### What you need to do
From the entries below, output the line with "B. Cuckler, J." and each following line up to and including the line with "R. Glebov, M.", exactly as written.

(Items from a dataset)
*** Block opens ***
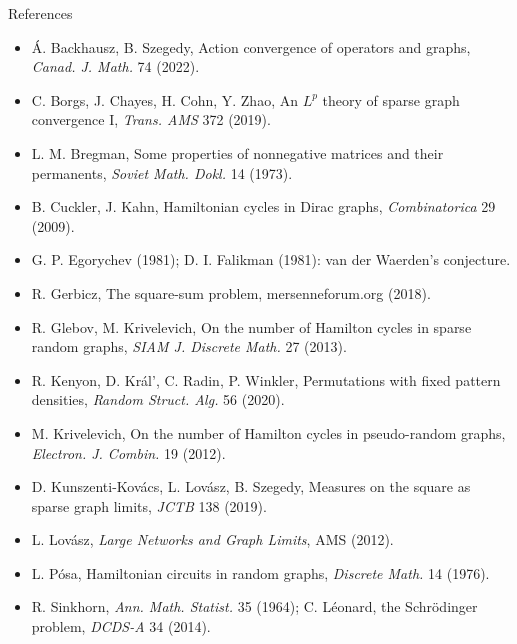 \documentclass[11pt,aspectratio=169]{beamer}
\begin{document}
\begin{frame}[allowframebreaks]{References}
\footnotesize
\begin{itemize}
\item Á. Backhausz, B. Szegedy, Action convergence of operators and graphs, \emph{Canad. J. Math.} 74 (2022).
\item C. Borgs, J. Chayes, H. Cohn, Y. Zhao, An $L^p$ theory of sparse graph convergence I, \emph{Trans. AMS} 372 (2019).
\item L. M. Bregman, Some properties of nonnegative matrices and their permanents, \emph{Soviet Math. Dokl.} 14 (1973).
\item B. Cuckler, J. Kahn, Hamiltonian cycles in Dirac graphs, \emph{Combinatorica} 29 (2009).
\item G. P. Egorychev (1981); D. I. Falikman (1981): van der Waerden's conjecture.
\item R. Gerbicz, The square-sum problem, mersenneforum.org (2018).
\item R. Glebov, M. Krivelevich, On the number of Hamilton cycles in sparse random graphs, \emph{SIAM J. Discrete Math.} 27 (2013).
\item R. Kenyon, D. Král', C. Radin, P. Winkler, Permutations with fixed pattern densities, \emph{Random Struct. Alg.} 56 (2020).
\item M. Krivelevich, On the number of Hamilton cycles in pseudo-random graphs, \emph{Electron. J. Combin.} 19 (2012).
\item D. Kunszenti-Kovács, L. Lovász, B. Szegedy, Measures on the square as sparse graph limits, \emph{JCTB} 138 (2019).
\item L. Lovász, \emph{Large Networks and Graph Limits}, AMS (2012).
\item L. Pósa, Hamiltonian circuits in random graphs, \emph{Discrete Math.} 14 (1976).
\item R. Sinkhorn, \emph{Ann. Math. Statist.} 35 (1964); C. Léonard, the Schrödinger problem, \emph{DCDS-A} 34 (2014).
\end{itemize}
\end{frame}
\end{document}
*** Block closes ***
*** Block opens ***
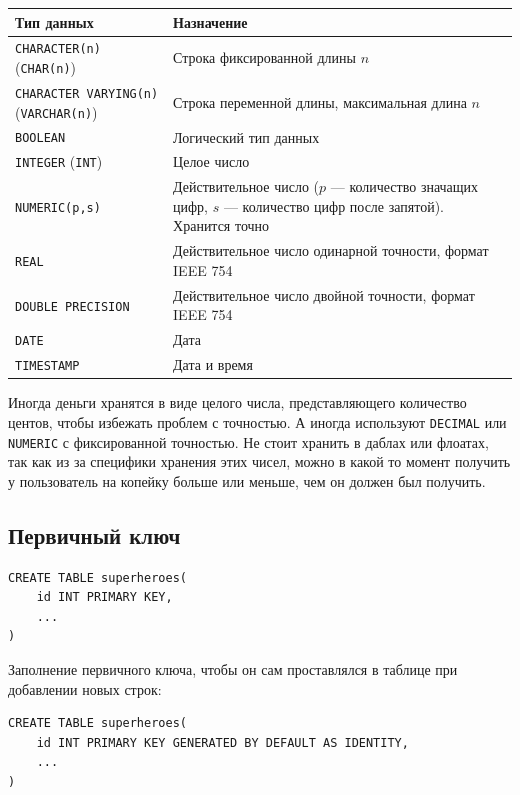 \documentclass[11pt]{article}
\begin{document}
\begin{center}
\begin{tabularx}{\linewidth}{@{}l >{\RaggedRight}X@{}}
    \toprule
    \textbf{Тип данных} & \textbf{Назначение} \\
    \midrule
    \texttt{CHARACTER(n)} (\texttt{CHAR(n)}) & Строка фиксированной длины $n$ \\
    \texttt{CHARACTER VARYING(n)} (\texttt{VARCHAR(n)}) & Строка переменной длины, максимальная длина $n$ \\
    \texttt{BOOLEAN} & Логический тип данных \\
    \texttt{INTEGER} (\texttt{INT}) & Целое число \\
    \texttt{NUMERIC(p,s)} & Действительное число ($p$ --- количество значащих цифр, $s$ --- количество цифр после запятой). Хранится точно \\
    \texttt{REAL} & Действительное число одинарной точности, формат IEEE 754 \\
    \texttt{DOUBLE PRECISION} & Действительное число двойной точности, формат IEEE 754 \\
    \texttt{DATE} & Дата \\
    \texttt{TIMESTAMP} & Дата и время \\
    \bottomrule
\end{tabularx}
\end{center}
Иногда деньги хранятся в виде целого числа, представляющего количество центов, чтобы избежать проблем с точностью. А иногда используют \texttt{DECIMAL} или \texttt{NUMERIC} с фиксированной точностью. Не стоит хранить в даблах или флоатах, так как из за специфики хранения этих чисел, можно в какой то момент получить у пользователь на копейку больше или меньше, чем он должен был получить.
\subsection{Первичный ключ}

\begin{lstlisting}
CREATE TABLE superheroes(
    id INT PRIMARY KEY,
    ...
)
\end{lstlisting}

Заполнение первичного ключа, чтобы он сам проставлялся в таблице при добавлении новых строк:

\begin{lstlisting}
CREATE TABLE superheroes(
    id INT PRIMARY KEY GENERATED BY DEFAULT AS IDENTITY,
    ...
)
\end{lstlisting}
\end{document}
*** Block closes ***
### Answer box
\item B. Cuckler, J. Kahn, Hamiltonian cycles in Dirac graphs, \emph{Combinatorica} 29 (2009).
\item G. P. Egorychev (1981); D. I. Falikman (1981): van der Waerden's conjecture.
\item R. Gerbicz, The square-sum problem, mersenneforum.org (2018).
\item R. Glebov, M. Krivelevich, On the number of Hamilton cycles in sparse random graphs, \emph{SIAM J. Discrete Math.} 27 (2013).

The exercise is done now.